Likely not, but it’s a topic under consideration in county government.
At a recent County Legislature meeting, Division of Public Works (DPW) representatives told legislators that 71 miles of county routes have reached “terminal serviceability” the end of their design life.
While that doesn’t mean roads will be closed, it does mean the travelling public can expect more potholes and cracks along the roads signed with that familiar gold-and-blue lettering.
And some of those potholes and cracks may go unrepaired next spring, since such work would require about $12 million, more than three times the amount currently being spent on the county’s roads.
And that’s just for next year.
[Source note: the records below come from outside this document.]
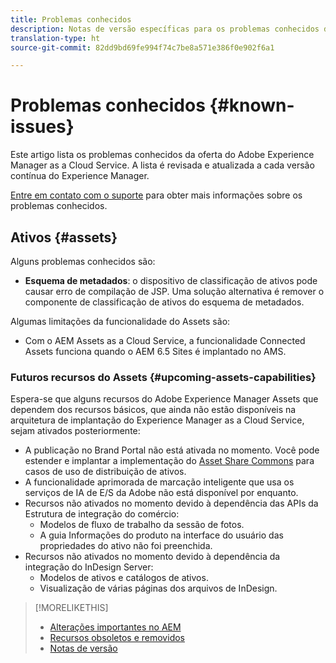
 ```yaml
---
title: Problemas conhecidos
description: Notas de versão específicas para os problemas conhecidos do Adobe Experience Manager as a Cloud Service
translation-type: ht
source-git-commit: 82dd9bd69fe994f74c7be8a571e386f0e902f6a1

---
```



# Problemas conhecidos {#known-issues}

Este artigo lista os problemas conhecidos da oferta do Adobe Experience Manager as a Cloud Service. A lista é revisada e atualizada a cada versão contínua do Experience Manager.

[Entre em contato com o suporte](https://helpx.adobe.com/support/experience-manager.html) para obter mais informações sobre os problemas conhecidos.

<!-- 
## Platform {#platform}

## Sites {#sites}
-->

## Ativos {#assets}

<!-- Jira label: assets-cloud-known-issues -->

Alguns problemas conhecidos são:

* **Esquema de metadados**: o dispositivo de classificação de ativos pode causar erro de compilação de JSP. Uma solução alternativa é remover o componente de classificação de ativos do esquema de metadados. <!-- CQ-4282865 -->

Algumas limitações da funcionalidade do Assets são:

* Com o AEM Assets as a Cloud Service, a funcionalidade Connected Assets funciona quando o AEM 6.5 Sites é implantado no AMS.

### Futuros recursos do Assets {#upcoming-assets-capabilities}

Espera-se que alguns recursos do Adobe Experience Manager Assets que dependem dos recursos básicos, que ainda não estão disponíveis na arquitetura de implantação do Experience Manager as a Cloud Service, sejam ativados posteriormente:

* A publicação no Brand Portal não está ativada no momento. Você pode estender e implantar a implementação do [Asset Share Commons](https://adobe-marketing-cloud.github.io/asset-share-commons/) para casos de uso de distribuição de ativos.
* A funcionalidade aprimorada de marcação inteligente que usa os serviços de IA de E/S da Adobe não está disponível por enquanto.
* Recursos não ativados no momento devido à dependência das APIs da Estrutura de integração do comércio:
   * Modelos de fluxo de trabalho da sessão de fotos.
   * A guia Informações do produto na interface do usuário das propriedades do ativo não foi preenchida.
* Recursos não ativados no momento devido à dependência da integração do InDesign Server:
   * Modelos de ativos e catálogos de ativos.
   * Visualização de várias páginas dos arquivos de InDesign.

>[!MORELIKETHIS]
>
>* [Alterações importantes no AEM](aem-cloud-changes.md)
>* [Recursos obsoletos e removidos](deprecated-removed-features.md)
>* [Notas de versão](home.md)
DPW projections indicate 128 miles of roads will be in poor condition by 2013, requiring $25 million in repaving alone.
Though rising oil and materials costs have taken a huge bite out of the DPW’s funds, Legislator Leni Binder reiterated her contention that the former Board of Supervisors put the county in this bind when they shifted town costs to the county by designating various town roads as county routes.
“The supervisors balanced their [town] budgets on the back of the county,” she recalled.
Today, Sullivan County maintains 387 miles of roadway, including a variety of routes it contracts with the townships to sand, salt and plow in the winter.
According to County Manager David Fanslau, the county does not have the cash on hand to expand the road maintenance fund at least not without short-term financing.
So Binder and Legislature Vice Chair Ron Hiatt wondered if it might not be more cost-effective to revert some of those roads back to gravel/dirt.
DPW Commissioner Bob Meyer acknowledged that maintenance costs are generally lower on gravel roads as opposed to their asphalt-paved counterparts, even though maintenance tends to be more frequent.
Fanslau, however, reminded legislators that bridges, not roadways, carry the higher expense.
“I can’t imagine in this economic environment that any supervisor is going to say to us, ‘Yeah, we’ll take these bridges back,’” mused Legislator Kathy LaBuda.
But “there are a lot of roads that are less trafficked,” noted Hiatt, wondering if they could be “depaved.”
DPW officials, however, didn’t think traffic counts were low enough on county roads to safely justify reverting them back to gravel/dirt.
Neither did Legislator David Sager.
“I don’t think you can do that with our county roads,” he said. “They’re too highly traveled.”
But he was agreeable to the idea that townships consider not repaving some of their roads, a thought echoed by several legislators.
However, the towns have control over town roads, so Hiatt suggested the county DPW work with town highway superintendents and supervisors to determine where costs could be cut on road maintenance.
Fanslau warned, though, that especially in an election year, town officials may not welcome the county’s suggestions, fearing a backlash from those constituents whose road might lose its pavement.